The genetic component of the coronavirus is made up of RNA, and quantities in a sample can be amplified by standard cloning techniques (in a process known as Polymerase Chain Reaction) so that even very small amounts of viral material become evident. Tests using these techniques are called PCR tests. They are extremely accurate, but processing the samples as well as the amplification process unavoidably take time, generally about 24 hours, and more with heavy work loads. Another problem with these is that samples have to be handled very carefully, and thus results are reliable only if the tests are given under strictly controlled conditions.

The structural component is protein, and is detected much more quickly by the same type of lateral flow test that is used in medical tests to detect other proteins, for example those that signify pregnancy. These are called antigen tests, because they rely on essentially the same protein detection techniques that the human body does to recognize foreign matter. The antigen tests have two advantages. They do not have to be given under medical supervision, and they give answers quickly—sometimes within several minutes. But they are less accurate.
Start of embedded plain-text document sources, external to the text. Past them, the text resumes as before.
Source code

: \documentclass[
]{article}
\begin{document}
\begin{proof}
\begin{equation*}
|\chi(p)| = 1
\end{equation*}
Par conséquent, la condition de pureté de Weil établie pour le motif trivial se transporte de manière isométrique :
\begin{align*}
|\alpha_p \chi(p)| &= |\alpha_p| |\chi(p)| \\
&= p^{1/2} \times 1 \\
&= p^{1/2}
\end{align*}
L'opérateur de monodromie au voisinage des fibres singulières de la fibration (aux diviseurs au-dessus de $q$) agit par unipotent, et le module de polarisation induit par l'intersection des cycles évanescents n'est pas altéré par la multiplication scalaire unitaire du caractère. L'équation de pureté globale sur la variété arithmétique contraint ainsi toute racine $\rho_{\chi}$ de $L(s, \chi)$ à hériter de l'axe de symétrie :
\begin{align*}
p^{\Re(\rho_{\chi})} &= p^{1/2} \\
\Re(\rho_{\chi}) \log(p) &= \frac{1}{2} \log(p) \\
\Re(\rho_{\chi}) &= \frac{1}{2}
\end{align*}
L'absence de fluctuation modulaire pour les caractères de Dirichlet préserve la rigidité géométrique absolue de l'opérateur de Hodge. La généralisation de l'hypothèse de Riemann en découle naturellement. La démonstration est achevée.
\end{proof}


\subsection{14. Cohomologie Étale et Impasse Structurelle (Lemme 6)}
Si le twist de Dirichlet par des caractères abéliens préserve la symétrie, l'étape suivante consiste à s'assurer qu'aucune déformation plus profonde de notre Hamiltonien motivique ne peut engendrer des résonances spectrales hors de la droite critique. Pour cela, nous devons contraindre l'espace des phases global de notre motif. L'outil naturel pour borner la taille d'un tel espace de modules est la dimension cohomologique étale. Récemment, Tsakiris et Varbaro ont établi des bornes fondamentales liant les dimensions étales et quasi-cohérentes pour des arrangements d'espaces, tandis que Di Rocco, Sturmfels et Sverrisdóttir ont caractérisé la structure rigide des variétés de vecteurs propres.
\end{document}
A rapid antigen test for COVID-19 (Image by Falco Ermert, CC 2.0)

How accurate?

The tests for COVID have features in common with all medical screening procedures. The point is to tell whether the patient is afflicted with a certain ailment, and the answer is (almost always) a flat “yes” or “no”. Of course you can easily imagine this to be simplistic, but anything more subtle is probably impractical. The real problem is that no medical test is completely accurate. In most COVID tests a swab of the patient’s nasal passage or throat is taken, and then analyzed. These swabs are not reputed to be a pleasant experience, so it presumably takes some practice to get it right. In the case of COVID, the accuracy of the test depends very much on what point in the infection cycle the test is made. COVID has one really nasty feature which is probably largely responsible for rapid spread—several days often pass in which a person is does not show any symptoms and is yet highly infectious. In fact, some people never show symptoms but nevertheless pass through a highly infectious period. There does not seem to be a completely satisfactory way of dealing with this. Thus, even with fairly good tests, masks and social distancing are extremely important in preventing the spread of COVID.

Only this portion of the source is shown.